7. EVOLUTION DIVERSITY

8. RISK OF INJURY
• Many anthropogenic activities or even Seismic wave, resulting from
climate change or natural causes, can create high-intensity sound waves
that cause a certain amount of damage to fish having gas bladder.
• Physostomes can release air in order to decrease the tension in the gas
bladder that may cause internal injuries to other vital organs, while
physoclisti can't expel air fast enough, making it more difficult to avoid
any major injuries.
• Some of the commonly seen injuries included ruptured gas bladder and
renal Hemorrhage, which mostly affect the overall health of the fish.

9. WEBERIAN OSSICLE
• The Weberian apparatus is an internal structure
that connects the swim bladder to auditory
system in fishes. The elements of apparatus are
collectively called as the Weberian ossicles.
• The structure contains a set of minute bones that
originate from the first few vertebrae to develop in
an embryonic ostariophysan. These bones grow to
physically connect the auditory system (inner ear),
to the swim bladder.
• The structure acts as an amplifier of sound waves
that would otherwise be only slightly perceivable
by the inner ear structure alone.

10. STRUCTURAL ANATOMY AND FUNCTIONS
• General structure of Weberian apparatus is
similar to a skeletal complex of bones and
ossicles that are physically connected to the
labyrinth auditory complex anteriorly and the
anterior most region of the swim bladder
posteriorly.
• The entire structure is derived from skeletal
elements of the first four vertebrae.

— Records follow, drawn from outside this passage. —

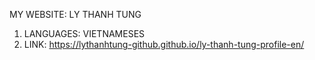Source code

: MY WEBSITE: LY THANH TUNG
1. LANGUAGES: VIETNAMESES
2. LINK: https://lythanhtung-github.github.io/ly-thanh-tung-profile-en/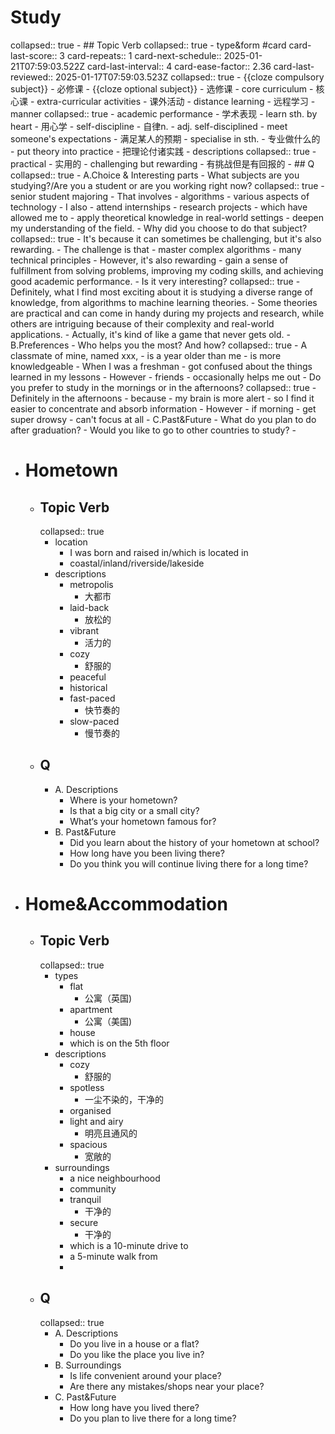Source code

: # Study
collapsed:: true
	- ## Topic Verb
	  collapsed:: true
		- type&form #card
		  card-last-score:: 3
		  card-repeats:: 1
		  card-next-schedule:: 2025-01-21T07:59:03.522Z
		  card-last-interval:: 4
		  card-ease-factor:: 2.36
		  card-last-reviewed:: 2025-01-17T07:59:03.523Z
		  collapsed:: true
			- {{cloze compulsory subject}}
				- 必修课
			- {{cloze optional subject}}
				- 选修课
			- core curriculum
				- 核心课
			- extra-curricular activities
				- 课外活动
			- distance learning
				- 远程学习
		- manner
		  collapsed:: true
			- academic performance
				- 学术表现
			- learn sth. by heart
				- 用心学
			- self-discipline
				- 自律n.
				- adj. self-disciplined
			- meet someone's expectations
				- 满足某人的预期
			- specialise in sth.
				- 专业做什么的
			- put theory into practice
				- 把理论付诸实践
		- descriptions
		  collapsed:: true
			- practical
				- 实用的
			- challenging but rewarding
				- 有挑战但是有回报的
	- ## Q
	  collapsed:: true
		- A.Choice & Interesting parts
			- What subjects are you studying?/Are you a student or are you working right now?
			  collapsed:: true
				- senior student majoring
				- That involves
					- algorithms
					- various aspects of technology
				- I also
					- attend internships
					- research projects
					- which have allowed me to
						- apply theoretical knowledge in real-world settings
						- deepen my understanding of the field.
			- Why did you choose to do that subject?
			  collapsed:: true
				- It's because it can sometimes be challenging, but it's also rewarding.
				- The challenge is that
					- master complex algorithms
					- many technical principles
				- However, it's also rewarding
					- gain a sense of fulfillment from solving problems, improving my coding skills, and achieving good academic performance.
			- Is it very interesting?
			  collapsed:: true
				- Definitely, what I find most exciting about it is studying a diverse range of knowledge, from algorithms to machine learning theories.
				- Some theories are practical and can come in handy during my projects and research, while others are intriguing because of their complexity and real-world applications.
				- Actually, it's kind of like a game that never gets old.
		- B.Preferences
			- Who helps you the most? And how?
			  collapsed:: true
				- A classmate of mine, named xxx,
					- is a year older than me
					- is more knowledgeable
				- When I was a freshman
					- got confused about the things learned in  my lessons
				- However
					- friends
					- occasionally helps me out
			- Do you prefer to study in the mornings or in the afternoons?
			  collapsed:: true
				- Definitely in the afternoons
				- because
					- my brain is more alert
					- so I find it easier to concentrate and absorb information
				- However
					- if morning
					- get super drowsy
					- can't focus at all
		- C.Past&Future
			- What do you plan to do after graduation?
			- Would you like to go to other countries to study?
			-
- # Hometown
	- ## Topic Verb
	  collapsed:: true
		- location
			- I was born and raised in/which is located in
			- coastal/inland/riverside/lakeside
		- descriptions
			- metropolis
				- 大都市
			- laid-back
				- 放松的
			- vibrant
				- 活力的
			- cozy
				- 舒服的
			- peaceful
			- historical
			- fast-paced
				- 快节奏的
			- slow-paced
				- 慢节奏的
	- ## Q
		- A. Descriptions
			- Where is your hometown?
			- Is that a big city or a small city?
			- What‘s your hometown famous for?
		- B. Past&Future
			- Did you learn about the history of your hometown at school?
			- How long have you been living there?
			- Do you think you will continue living there for a long time?
- # Home&Accommodation
	- ## Topic Verb
	  collapsed:: true
		- types
			- flat
				- 公寓（英国)
			- apartment
				- 公寓（美国)
			- house
			- which is on the 5th floor
		- descriptions
			- cozy
				- 舒服的
			- spotless
				- 一尘不染的，干净的
			- organised
			- light and airy
				- 明亮且通风的
			- spacious
				- 宽敞的
		- surroundings
			- a nice neighbourhood
			- community
			- tranquil
				- 干净的
			- secure
				- 干净的
			- which is a 10-minute drive to
			- a 5-minute walk from
			-
	- ## Q
	  collapsed:: true
		- A. Descriptions
			- Do you live in a house or a flat?
			- Do you like the place you live in?
		- B. Surroundings
			- Is life convenient around your place?
			- Are there any mistakes/shops near your place?
		- C. Past&Future
			- How long have you lived there?
			- Do you plan to live there for a long time?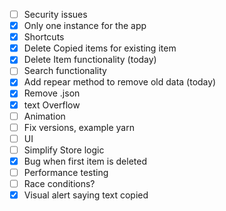 - [ ] Security issues
- [x] Only one instance for the app
- [x] Shortcuts
- [x] Delete Copied items for existing item
- [x] Delete Item functionality (today)
- [ ] Search functionality
- [x] Add repear method to remove old data (today)
- [x] Remove .json
- [x] text Overflow
- [ ] Animation
- [ ] Fix versions, example yarn
- [ ] UI
- [ ] Simplify Store logic
- [x] Bug when first item is deleted
- [ ] Performance testing
- [ ] Race conditions?
- [x] Visual alert saying text copied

Together,
the structure interacts anteriorly with the
lagenar otolith set within the skull and
posteriorly with the swim bladder via the
pleural rib.

11. FUNCTIONS
• Transmitting auditory signals straight from the gas bladder, through the
Weberian ossicles and then straight into the labyrinth structures of the
inner ear.
• Volume change of the gas bladder cause the Weberian ossicles to move
in such a manner that pressure changes are transmitted to the perilymph
and then to the sensory cells of the inferior portion of the labyrinth
which is the seat of sound reception.
• The structure essentially acts as an amplifier of sound waves that would
otherwise be only slightly perceivable by the inner ear structure alone.
• With the added function of the swim bladder as a resonating chamber,
signals are amplified to noticeable levels.